Reproduce word for word, from the entries below, the line with "- Desktop is", the line with "- ( ) Mixed", and every line between them, and nothing more.

• _Collected data_
• • • • •

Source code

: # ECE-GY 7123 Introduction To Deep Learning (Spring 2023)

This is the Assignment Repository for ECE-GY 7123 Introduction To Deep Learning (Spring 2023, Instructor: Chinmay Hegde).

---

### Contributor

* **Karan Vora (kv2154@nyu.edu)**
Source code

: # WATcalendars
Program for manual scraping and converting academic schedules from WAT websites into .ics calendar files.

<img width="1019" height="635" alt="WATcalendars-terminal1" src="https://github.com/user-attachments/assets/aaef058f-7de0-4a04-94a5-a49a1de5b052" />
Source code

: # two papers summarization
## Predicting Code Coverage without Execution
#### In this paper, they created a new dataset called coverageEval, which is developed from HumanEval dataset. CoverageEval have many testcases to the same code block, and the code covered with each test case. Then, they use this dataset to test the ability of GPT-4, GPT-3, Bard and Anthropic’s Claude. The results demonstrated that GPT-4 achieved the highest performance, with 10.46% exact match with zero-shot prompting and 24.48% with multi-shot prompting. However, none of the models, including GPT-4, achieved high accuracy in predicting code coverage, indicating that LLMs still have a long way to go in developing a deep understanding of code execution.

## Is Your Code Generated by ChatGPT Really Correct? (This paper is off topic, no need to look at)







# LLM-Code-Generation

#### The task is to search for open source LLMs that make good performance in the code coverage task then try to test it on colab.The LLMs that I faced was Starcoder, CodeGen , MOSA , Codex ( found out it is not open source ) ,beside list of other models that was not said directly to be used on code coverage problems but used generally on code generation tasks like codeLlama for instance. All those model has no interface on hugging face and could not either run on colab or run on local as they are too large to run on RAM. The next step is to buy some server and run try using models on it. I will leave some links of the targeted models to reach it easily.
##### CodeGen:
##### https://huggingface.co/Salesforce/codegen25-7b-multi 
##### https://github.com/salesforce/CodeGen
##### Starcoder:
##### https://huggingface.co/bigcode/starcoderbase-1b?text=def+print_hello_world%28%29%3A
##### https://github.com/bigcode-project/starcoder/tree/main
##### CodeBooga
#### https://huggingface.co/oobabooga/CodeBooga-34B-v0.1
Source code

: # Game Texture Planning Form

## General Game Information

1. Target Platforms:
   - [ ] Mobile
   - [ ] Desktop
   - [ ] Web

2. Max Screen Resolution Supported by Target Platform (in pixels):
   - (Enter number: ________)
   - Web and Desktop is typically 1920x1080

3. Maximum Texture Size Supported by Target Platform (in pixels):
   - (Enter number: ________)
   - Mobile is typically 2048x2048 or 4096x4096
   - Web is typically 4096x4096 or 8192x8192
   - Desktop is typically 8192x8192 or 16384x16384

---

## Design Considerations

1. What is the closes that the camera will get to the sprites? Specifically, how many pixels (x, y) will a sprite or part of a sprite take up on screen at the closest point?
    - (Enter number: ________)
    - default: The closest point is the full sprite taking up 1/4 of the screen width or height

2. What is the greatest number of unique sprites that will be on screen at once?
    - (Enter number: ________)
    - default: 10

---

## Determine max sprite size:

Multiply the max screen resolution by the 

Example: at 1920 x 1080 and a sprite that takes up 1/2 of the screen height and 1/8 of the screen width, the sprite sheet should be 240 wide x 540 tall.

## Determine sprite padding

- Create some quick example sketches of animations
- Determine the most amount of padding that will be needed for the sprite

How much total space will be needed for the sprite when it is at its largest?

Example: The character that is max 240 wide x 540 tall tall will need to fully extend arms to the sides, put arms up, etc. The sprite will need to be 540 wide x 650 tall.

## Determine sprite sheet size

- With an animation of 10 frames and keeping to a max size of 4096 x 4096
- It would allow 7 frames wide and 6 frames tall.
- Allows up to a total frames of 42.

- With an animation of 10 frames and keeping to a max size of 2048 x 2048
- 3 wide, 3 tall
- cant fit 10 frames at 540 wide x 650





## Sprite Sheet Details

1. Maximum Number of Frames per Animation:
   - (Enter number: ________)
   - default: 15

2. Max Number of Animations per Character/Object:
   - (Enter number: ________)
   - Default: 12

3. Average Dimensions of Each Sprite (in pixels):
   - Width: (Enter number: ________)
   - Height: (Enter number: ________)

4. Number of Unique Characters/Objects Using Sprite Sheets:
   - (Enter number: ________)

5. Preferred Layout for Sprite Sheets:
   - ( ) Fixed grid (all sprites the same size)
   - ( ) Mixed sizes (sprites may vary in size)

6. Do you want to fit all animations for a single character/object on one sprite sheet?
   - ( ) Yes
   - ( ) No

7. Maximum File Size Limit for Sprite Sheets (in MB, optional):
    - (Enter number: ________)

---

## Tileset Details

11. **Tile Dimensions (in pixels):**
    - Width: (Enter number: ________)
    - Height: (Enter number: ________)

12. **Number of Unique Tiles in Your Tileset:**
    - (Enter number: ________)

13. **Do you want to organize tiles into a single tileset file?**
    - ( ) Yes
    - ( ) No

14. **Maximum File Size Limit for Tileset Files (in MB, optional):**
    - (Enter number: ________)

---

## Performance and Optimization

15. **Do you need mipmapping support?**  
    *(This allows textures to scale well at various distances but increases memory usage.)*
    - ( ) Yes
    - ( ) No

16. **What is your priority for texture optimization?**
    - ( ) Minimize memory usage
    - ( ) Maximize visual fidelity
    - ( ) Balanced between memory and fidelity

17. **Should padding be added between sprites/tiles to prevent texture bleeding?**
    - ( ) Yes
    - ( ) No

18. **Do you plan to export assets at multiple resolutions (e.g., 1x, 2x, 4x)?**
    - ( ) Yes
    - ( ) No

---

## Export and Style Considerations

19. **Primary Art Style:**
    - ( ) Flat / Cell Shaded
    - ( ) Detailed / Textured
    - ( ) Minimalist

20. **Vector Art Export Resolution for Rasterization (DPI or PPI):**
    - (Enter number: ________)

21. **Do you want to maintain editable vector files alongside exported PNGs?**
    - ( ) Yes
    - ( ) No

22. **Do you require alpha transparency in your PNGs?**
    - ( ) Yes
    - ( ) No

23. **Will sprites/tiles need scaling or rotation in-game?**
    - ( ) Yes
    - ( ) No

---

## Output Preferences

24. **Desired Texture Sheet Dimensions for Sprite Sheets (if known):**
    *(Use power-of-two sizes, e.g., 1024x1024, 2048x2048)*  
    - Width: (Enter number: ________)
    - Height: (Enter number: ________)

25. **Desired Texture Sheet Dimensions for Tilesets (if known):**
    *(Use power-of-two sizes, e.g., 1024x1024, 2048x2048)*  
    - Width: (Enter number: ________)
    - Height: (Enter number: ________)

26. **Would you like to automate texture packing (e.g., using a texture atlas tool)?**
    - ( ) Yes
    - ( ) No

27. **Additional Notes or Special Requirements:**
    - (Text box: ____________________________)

• • • • •

• _Response_
   - Desktop is typically 8192x8192 or 16384x16384

---

## Design Considerations

1. What is the closes that the camera will get to the sprites? Specifically, how many pixels (x, y) will a sprite or part of a sprite take up on screen at the closest point?
    - (Enter number: ________)
    - default: The closest point is the full sprite taking up 1/4 of the screen width or height

2. What is the greatest number of unique sprites that will be on screen at once?
    - (Enter number: ________)
    - default: 10

---

## Determine max sprite size:

Multiply the max screen resolution by the 

Example: at 1920 x 1080 and a sprite that takes up 1/2 of the screen height and 1/8 of the screen width, the sprite sheet should be 240 wide x 540 tall.

## Determine sprite padding

- Create some quick example sketches of animations
- Determine the most amount of padding that will be needed for the sprite

How much total space will be needed for the sprite when it is at its largest?

Example: The character that is max 240 wide x 540 tall tall will need to fully extend arms to the sides, put arms up, etc. The sprite will need to be 540 wide x 650 tall.

## Determine sprite sheet size

- With an animation of 10 frames and keeping to a max size of 4096 x 4096
- It would allow 7 frames wide and 6 frames tall.
- Allows up to a total frames of 42.

- With an animation of 10 frames and keeping to a max size of 2048 x 2048
- 3 wide, 3 tall
- cant fit 10 frames at 540 wide x 650





## Sprite Sheet Details

1. Maximum Number of Frames per Animation:
   - (Enter number: ________)
   - default: 15

2. Max Number of Animations per Character/Object:
   - (Enter number: ________)
   - Default: 12

3. Average Dimensions of Each Sprite (in pixels):
   - Width: (Enter number: ________)
   - Height: (Enter number: ________)

4. Number of Unique Characters/Objects Using Sprite Sheets:
   - (Enter number: ________)

5. Preferred Layout for Sprite Sheets:
   - ( ) Fixed grid (all sprites the same size)
   - ( ) Mixed sizes (sprites may vary in size)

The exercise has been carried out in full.